WHAT IS BEING ASKED » The answer must be every record below, repeated exactly.

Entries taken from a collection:

§

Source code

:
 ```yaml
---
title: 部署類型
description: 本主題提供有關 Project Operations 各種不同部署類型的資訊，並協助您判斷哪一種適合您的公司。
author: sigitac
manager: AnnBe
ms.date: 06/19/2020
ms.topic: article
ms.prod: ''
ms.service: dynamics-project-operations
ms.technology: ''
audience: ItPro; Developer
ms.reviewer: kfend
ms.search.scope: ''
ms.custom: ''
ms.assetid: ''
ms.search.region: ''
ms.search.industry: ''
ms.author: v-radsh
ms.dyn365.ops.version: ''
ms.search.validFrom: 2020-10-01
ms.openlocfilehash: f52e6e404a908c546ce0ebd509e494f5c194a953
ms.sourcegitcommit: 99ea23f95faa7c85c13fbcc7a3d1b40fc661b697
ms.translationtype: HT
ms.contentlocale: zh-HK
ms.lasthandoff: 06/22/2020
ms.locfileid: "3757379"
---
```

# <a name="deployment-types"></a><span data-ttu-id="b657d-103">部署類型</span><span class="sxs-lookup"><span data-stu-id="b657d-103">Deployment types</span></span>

§

FINISHED TASK »
Source code

:
 ```yaml
---
title: 部署類型
description: 本主題提供有關 Project Operations 各種不同部署類型的資訊，並協助您判斷哪一種適合您的公司。
author: sigitac
manager: AnnBe
ms.date: 06/19/2020
ms.topic: article
ms.prod: ''
ms.service: dynamics-project-operations
ms.technology: ''
audience: ItPro; Developer
ms.reviewer: kfend
ms.search.scope: ''
ms.custom: ''
ms.assetid: ''
ms.search.region: ''
ms.search.industry: ''
ms.author: v-radsh
ms.dyn365.ops.version: ''
ms.search.validFrom: 2020-10-01
ms.openlocfilehash: f52e6e404a908c546ce0ebd509e494f5c194a953
ms.sourcegitcommit: 99ea23f95faa7c85c13fbcc7a3d1b40fc661b697
ms.translationtype: HT
ms.contentlocale: zh-HK
ms.lasthandoff: 06/22/2020
ms.locfileid: "3757379"
---
```

# <a name="deployment-types"></a><span data-ttu-id="b657d-103">部署類型</span><span class="sxs-lookup"><span data-stu-id="b657d-103">Deployment types</span></span>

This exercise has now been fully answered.